Stored items from a collection:
::::

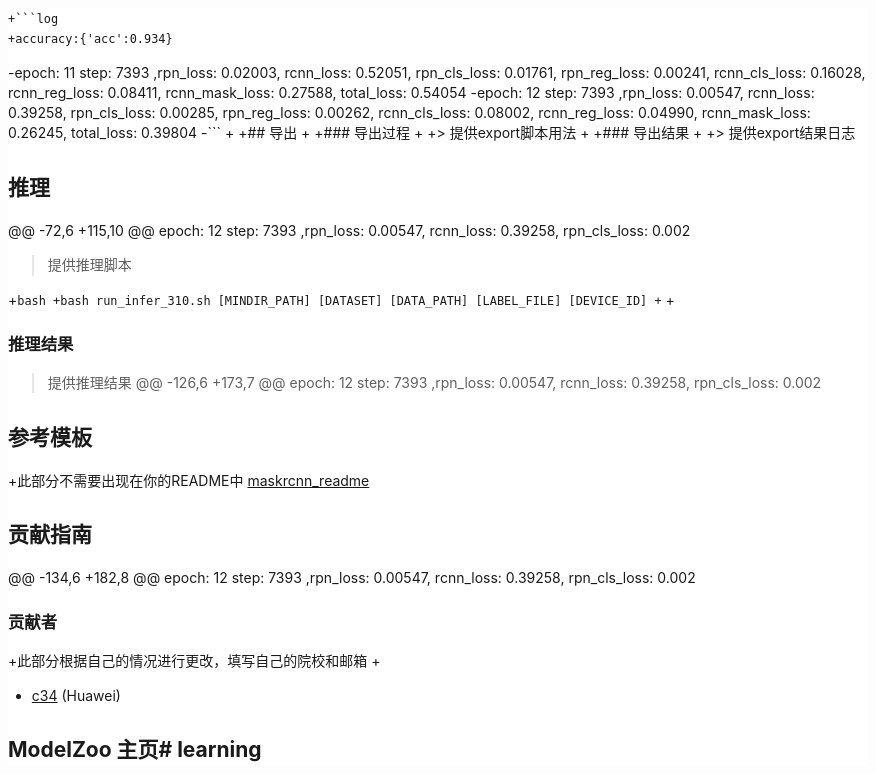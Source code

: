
  ```
+```log
+accuracy:{'acc':0.934}
 ```
-epoch: 11 step: 7393 ,rpn_loss: 0.02003, rcnn_loss: 0.52051, rpn_cls_loss: 0.01761, rpn_reg_loss: 0.00241, rcnn_cls_loss: 0.16028, rcnn_reg_loss: 0.08411, rcnn_mask_loss: 0.27588, total_loss: 0.54054
-epoch: 12 step: 7393 ,rpn_loss: 0.00547, rcnn_loss: 0.39258, rpn_cls_loss: 0.00285, rpn_reg_loss: 0.00262, rcnn_cls_loss: 0.08002, rcnn_reg_loss: 0.04990, rcnn_mask_loss: 0.26245, total_loss: 0.39804
-```
+
+## 导出
+
+### 导出过程
+
+> 提供export脚本用法
+
+### 导出结果
+
+> 提供export结果日志
 
 ## 推理
 
@@ -72,6 +115,10 @@ epoch: 12 step: 7393 ,rpn_loss: 0.00547, rcnn_loss: 0.39258, rpn_cls_loss: 0.002
 
 > 提供推理脚本
 
+```bash
+bash run_infer_310.sh [MINDIR_PATH] [DATASET] [DATA_PATH] [LABEL_FILE] [DEVICE_ID]
+```
+
 ### 推理结果
 
 > 提供推理结果
@@ -126,6 +173,7 @@ epoch: 12 step: 7393 ,rpn_loss: 0.00547, rcnn_loss: 0.39258, rpn_cls_loss: 0.002
 
 ## 参考模板
 
+此部分不需要出现在你的README中
 [maskrcnn_readme](https://gitee.com/mindspore/models/blob/master/official/cv/maskrcnn/README_CN.md)
 
 ## 贡献指南
@@ -134,6 +182,8 @@ epoch: 12 step: 7393 ,rpn_loss: 0.00547, rcnn_loss: 0.39258, rpn_cls_loss: 0.002
 
 ### 贡献者
 
+此部分根据自己的情况进行更改，填写自己的院校和邮箱
+
 * [c34](https://gitee.com/c_34) (Huawei)
 
 ## ModelZoo 主页# learning
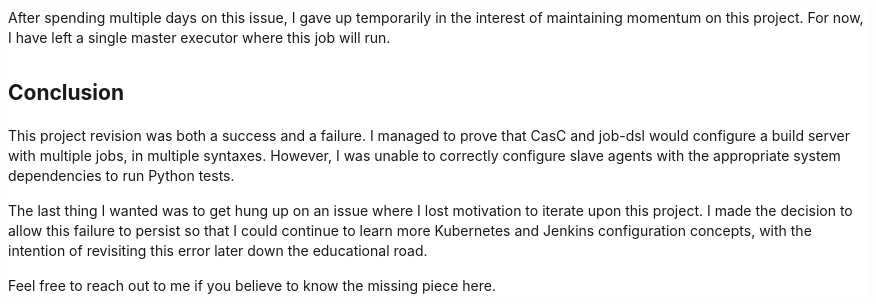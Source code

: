 After spending multiple days on this issue, I gave up temporarily in the interest of maintaining momentum on this project. For now, I have left a single master executor where this job will run.

## Conclusion
This project revision was both a success and a failure. I managed to prove that CasC and job-dsl would configure a build server with multiple jobs, in multiple syntaxes. However, I was unable to correctly configure slave agents with the appropriate system dependencies to run Python tests.

The last thing I wanted was to get hung up on an issue where I lost motivation to iterate upon this project. I made the decision to allow this failure to persist so that I could continue to learn more Kubernetes and Jenkins configuration concepts, with the intention of revisiting this error later down the educational road.

Feel free to reach out to me if you believe to know the missing piece here.
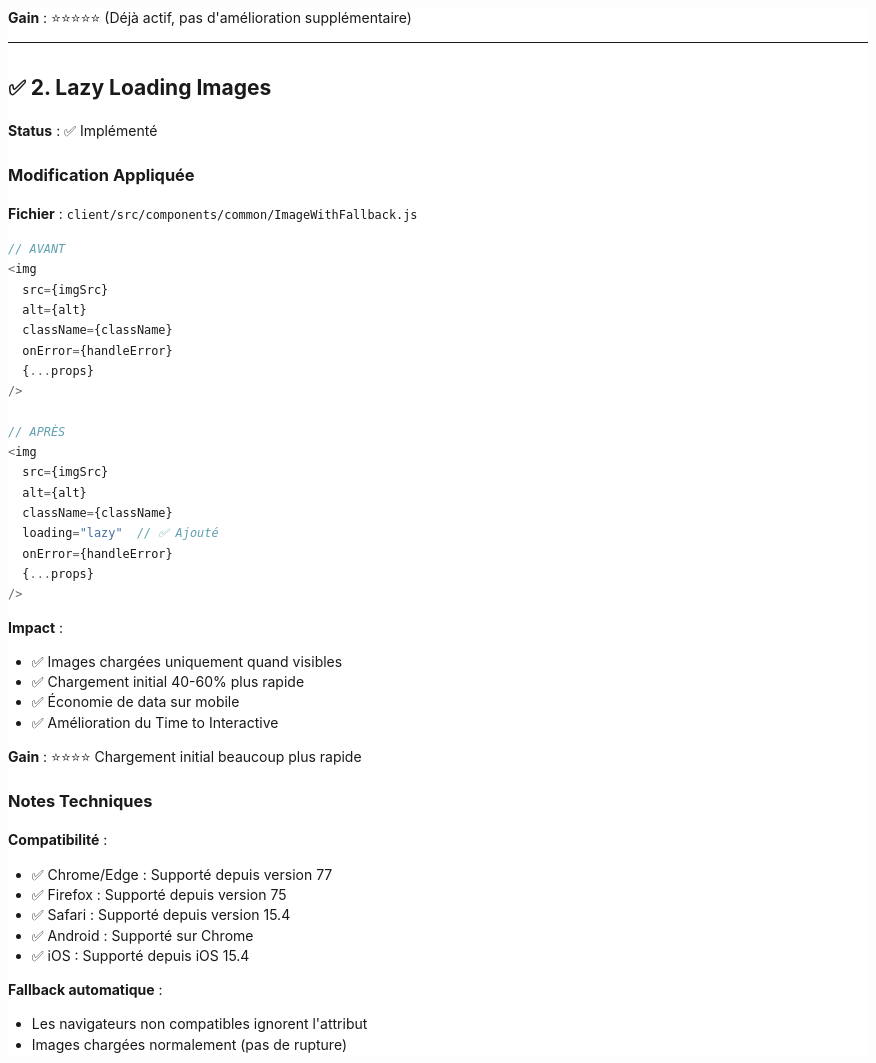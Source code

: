 **Gain** : ⭐⭐⭐⭐⭐ (Déjà actif, pas d'amélioration supplémentaire)

---

## ✅ 2. Lazy Loading Images

**Status** : ✅ Implémenté

### Modification Appliquée

**Fichier** : `client/src/components/common/ImageWithFallback.js`

```javascript
// AVANT
<img
  src={imgSrc}
  alt={alt}
  className={className}
  onError={handleError}
  {...props}
/>

// APRÈS  
<img
  src={imgSrc}
  alt={alt}
  className={className}
  loading="lazy"  // ✅ Ajouté
  onError={handleError}
  {...props}
/>
```

**Impact** :
- ✅ Images chargées uniquement quand visibles
- ✅ Chargement initial 40-60% plus rapide
- ✅ Économie de data sur mobile
- ✅ Amélioration du Time to Interactive

**Gain** : ⭐⭐⭐⭐ Chargement initial beaucoup plus rapide

### Notes Techniques

**Compatibilité** :
- ✅ Chrome/Edge : Supporté depuis version 77
- ✅ Firefox : Supporté depuis version 75
- ✅ Safari : Supporté depuis version 15.4
- ✅ Android : Supporté sur Chrome
- ✅ iOS : Supporté depuis iOS 15.4

**Fallback automatique** :
- Les navigateurs non compatibles ignorent l'attribut
- Images chargées normalement (pas de rupture)
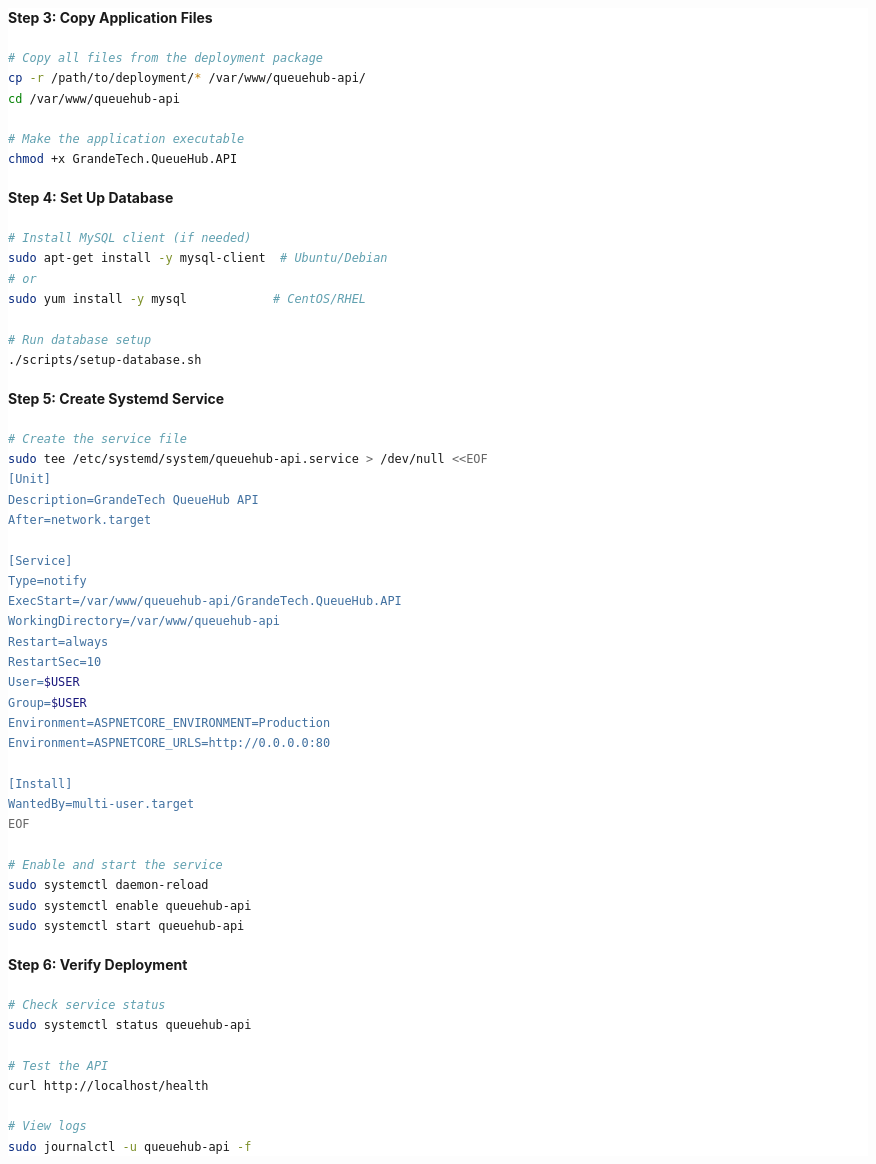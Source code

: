 
#### Step 3: Copy Application Files
```bash
# Copy all files from the deployment package
cp -r /path/to/deployment/* /var/www/queuehub-api/
cd /var/www/queuehub-api

# Make the application executable
chmod +x GrandeTech.QueueHub.API
```

#### Step 4: Set Up Database
```bash
# Install MySQL client (if needed)
sudo apt-get install -y mysql-client  # Ubuntu/Debian
# or
sudo yum install -y mysql            # CentOS/RHEL

# Run database setup
./scripts/setup-database.sh
```

#### Step 5: Create Systemd Service
```bash
# Create the service file
sudo tee /etc/systemd/system/queuehub-api.service > /dev/null <<EOF
[Unit]
Description=GrandeTech QueueHub API
After=network.target

[Service]
Type=notify
ExecStart=/var/www/queuehub-api/GrandeTech.QueueHub.API
WorkingDirectory=/var/www/queuehub-api
Restart=always
RestartSec=10
User=$USER
Group=$USER
Environment=ASPNETCORE_ENVIRONMENT=Production
Environment=ASPNETCORE_URLS=http://0.0.0.0:80

[Install]
WantedBy=multi-user.target
EOF

# Enable and start the service
sudo systemctl daemon-reload
sudo systemctl enable queuehub-api
sudo systemctl start queuehub-api
```

#### Step 6: Verify Deployment
```bash
# Check service status
sudo systemctl status queuehub-api

# Test the API
curl http://localhost/health

# View logs
sudo journalctl -u queuehub-api -f
```
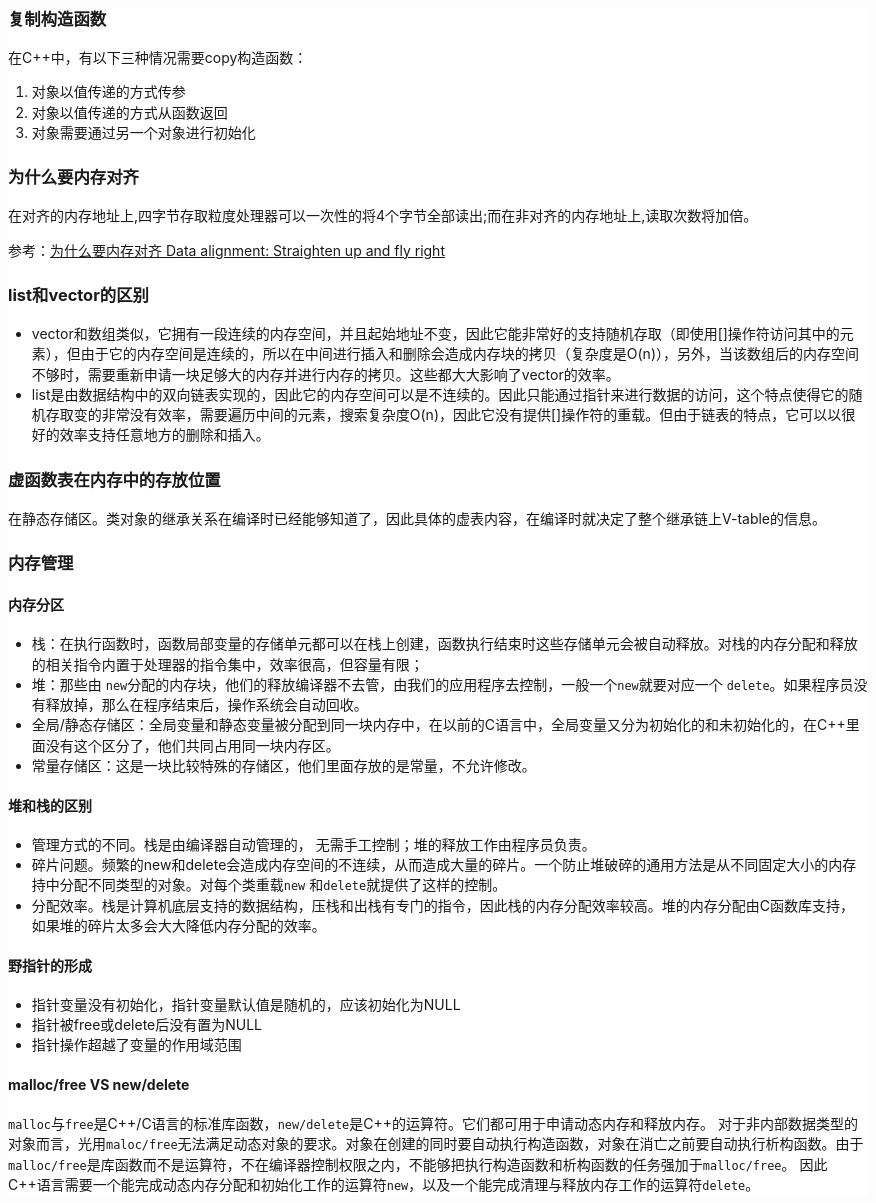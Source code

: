 
### 复制构造函数

在C++中，有以下三种情况需要copy构造函数：

1. 对象以值传递的方式传参
2. 对象以值传递的方式从函数返回
3. 对象需要通过另一个对象进行初始化

### 为什么要内存对齐

在对齐的内存地址上,四字节存取粒度处理器可以一次性的将4个字节全部读出;而在非对齐的内存地址上,读取次数将加倍。

参考：[为什么要内存对齐 Data alignment: Straighten up and fly right](http://blog.csdn.net/lgouc/article/details/8235471)



### list和vector的区别

- vector和数组类似，它拥有一段连续的内存空间，并且起始地址不变，因此它能非常好的支持随机存取（即使用[]操作符访问其中的元素），但由于它的内存空间是连续的，所以在中间进行插入和删除会造成内存块的拷贝（复杂度是O(n)），另外，当该数组后的内存空间不够时，需要重新申请一块足够大的内存并进行内存的拷贝。这些都大大影响了vector的效率。
- list是由数据结构中的双向链表实现的，因此它的内存空间可以是不连续的。因此只能通过指针来进行数据的访问，这个特点使得它的随机存取变的非常没有效率，需要遍历中间的元素，搜索复杂度O(n)，因此它没有提供[]操作符的重载。但由于链表的特点，它可以以很好的效率支持任意地方的删除和插入。


### 虚函数表在内存中的存放位置

在静态存储区。类对象的继承关系在编译时已经能够知道了，因此具体的虚表内容，在编译时就决定了整个继承链上V-table的信息。

### 内存管理

#### 内存分区

- 栈：在执行函数时，函数局部变量的存储单元都可以在栈上创建，函数执行结束时这些存储单元会被自动释放。对栈的内存分配和释放的相关指令内置于处理器的指令集中，效率很高，但容量有限；
- 堆：那些由 `new`分配的内存块，他们的释放编译器不去管，由我们的应用程序去控制，一般一个`new`就要对应一个 `delete`。如果程序员没有释放掉，那么在程序结束后，操作系统会自动回收。
- 全局/静态存储区：全局变量和静态变量被分配到同一块内存中，在以前的C语言中，全局变量又分为初始化的和未初始化的，在C++里面没有这个区分了，他们共同占用同一块内存区。
- 常量存储区：这是一块比较特殊的存储区，他们里面存放的是常量，不允许修改。

#### 堆和栈的区别

- 管理方式的不同。栈是由编译器自动管理的， 无需手工控制；堆的释放工作由程序员负责。
- 碎片问题。频繁的new和delete会造成内存空间的不连续，从而造成大量的碎片。一个防止堆破碎的通用方法是从不同固定大小的内存持中分配不同类型的对象。对每个类重载`new` 和`delete`就提供了这样的控制。
- 分配效率。栈是计算机底层支持的数据结构，压栈和出栈有专门的指令，因此栈的内存分配效率较高。堆的内存分配由C函数库支持，如果堆的碎片太多会大大降低内存分配的效率。

####  野指针的形成

- 指针变量没有初始化，指针变量默认值是随机的，应该初始化为NULL
- 指针被free或delete后没有置为NULL
- 指针操作超越了变量的作用域范围

#### malloc/free VS new/delete

`malloc`与`free`是C++/C语言的标准库函数，`new/delete`是C++的运算符。它们都可用于申请动态内存和释放内存。
对于非内部数据类型的对象而言，光用`maloc/free`无法满足动态对象的要求。对象在创建的同时要自动执行构造函数，对象在消亡之前要自动执行析构函数。由于`malloc/free`是库函数而不是运算符，不在编译器控制权限之内，不能够把执行构造函数和析构函数的任务强加于`malloc/free`。
因此C++语言需要一个能完成动态内存分配和初始化工作的运算符`new`，以及一个能完成清理与释放内存工作的运算符`delete`。
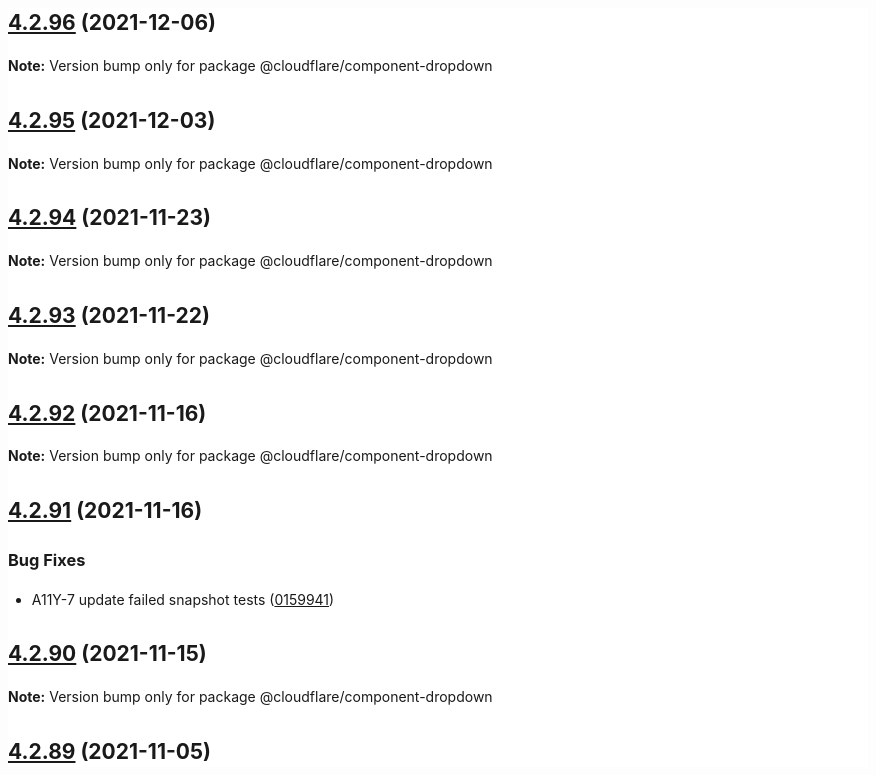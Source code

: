 ## [4.2.96](http://stash.cfops.it:7999/fe/stratus/compare/@cloudflare/component-dropdown@4.2.95...@cloudflare/component-dropdown@4.2.96) (2021-12-06)

**Note:** Version bump only for package @cloudflare/component-dropdown

## [4.2.95](http://stash.cfops.it:7999/fe/stratus/compare/@cloudflare/component-dropdown@4.2.94...@cloudflare/component-dropdown@4.2.95) (2021-12-03)

**Note:** Version bump only for package @cloudflare/component-dropdown

## [4.2.94](http://stash.cfops.it:7999/fe/stratus/compare/@cloudflare/component-dropdown@4.2.93...@cloudflare/component-dropdown@4.2.94) (2021-11-23)

**Note:** Version bump only for package @cloudflare/component-dropdown

## [4.2.93](http://stash.cfops.it:7999/fe/stratus/compare/@cloudflare/component-dropdown@4.2.92...@cloudflare/component-dropdown@4.2.93) (2021-11-22)

**Note:** Version bump only for package @cloudflare/component-dropdown

## [4.2.92](http://stash.cfops.it:7999/fe/stratus/compare/@cloudflare/component-dropdown@4.2.91...@cloudflare/component-dropdown@4.2.92) (2021-11-16)

**Note:** Version bump only for package @cloudflare/component-dropdown

## [4.2.91](http://stash.cfops.it:7999/fe/stratus/compare/@cloudflare/component-dropdown@4.2.90...@cloudflare/component-dropdown@4.2.91) (2021-11-16)

### Bug Fixes

- A11Y-7 update failed snapshot tests ([0159941](http://stash.cfops.it:7999/fe/stratus/commits/0159941))

## [4.2.90](http://stash.cfops.it:7999/fe/stratus/compare/@cloudflare/component-dropdown@4.2.89...@cloudflare/component-dropdown@4.2.90) (2021-11-15)

**Note:** Version bump only for package @cloudflare/component-dropdown

## [4.2.89](http://stash.cfops.it:7999/fe/stratus/compare/@cloudflare/component-dropdown@4.2.88...@cloudflare/component-dropdown@4.2.89) (2021-11-05)
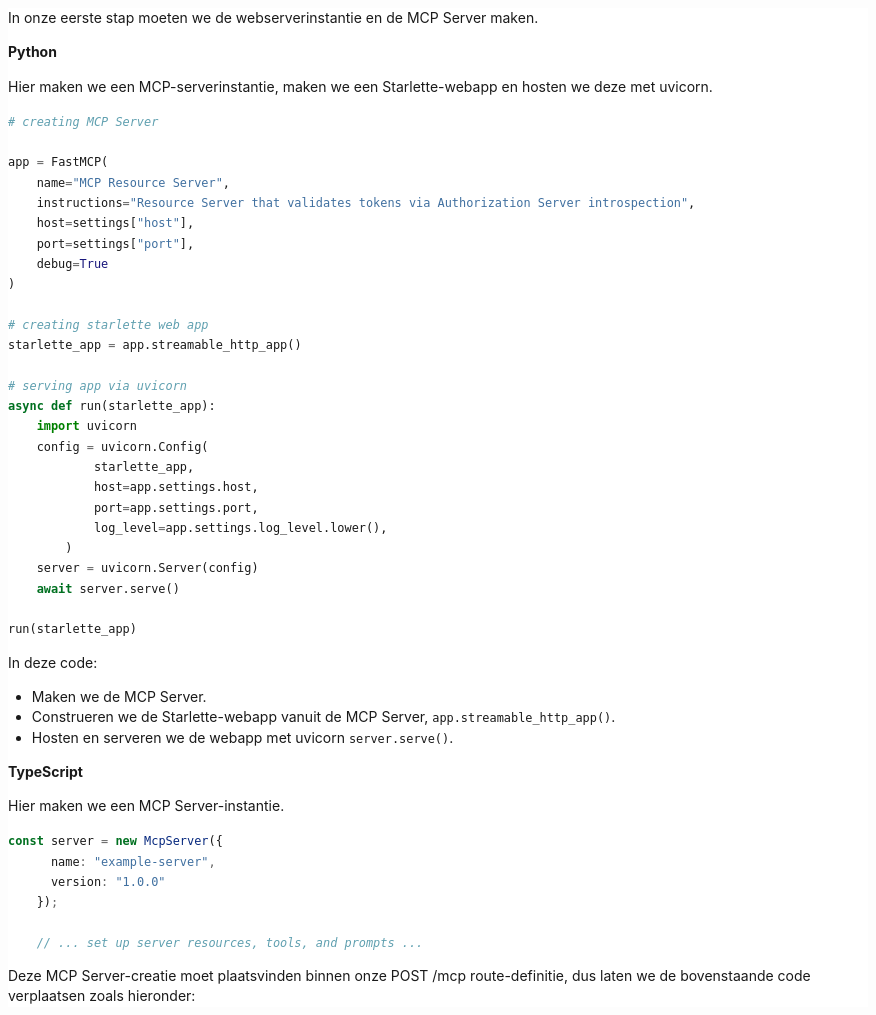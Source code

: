 In onze eerste stap moeten we de webserverinstantie en de MCP Server maken.

**Python**

Hier maken we een MCP-serverinstantie, maken we een Starlette-webapp en hosten we deze met uvicorn.

```python
# creating MCP Server

app = FastMCP(
    name="MCP Resource Server",
    instructions="Resource Server that validates tokens via Authorization Server introspection",
    host=settings["host"],
    port=settings["port"],
    debug=True
)

# creating starlette web app
starlette_app = app.streamable_http_app()

# serving app via uvicorn
async def run(starlette_app):
    import uvicorn
    config = uvicorn.Config(
            starlette_app,
            host=app.settings.host,
            port=app.settings.port,
            log_level=app.settings.log_level.lower(),
        )
    server = uvicorn.Server(config)
    await server.serve()

run(starlette_app)
```

In deze code:

- Maken we de MCP Server.
- Construeren we de Starlette-webapp vanuit de MCP Server, `app.streamable_http_app()`.
- Hosten en serveren we de webapp met uvicorn `server.serve()`.

**TypeScript**

Hier maken we een MCP Server-instantie.

```typescript
const server = new McpServer({
      name: "example-server",
      version: "1.0.0"
    });

    // ... set up server resources, tools, and prompts ...
```

Deze MCP Server-creatie moet plaatsvinden binnen onze POST /mcp route-definitie, dus laten we de bovenstaande code verplaatsen zoals hieronder:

::::

**ACTIVITY**
Collect every line above that contains the word "initial".

**RESPONSE BOX**
- ✅ Chargement initial 40-60% plus rapide
**Gain** : ⭐⭐⭐⭐ Chargement initial beaucoup plus rapide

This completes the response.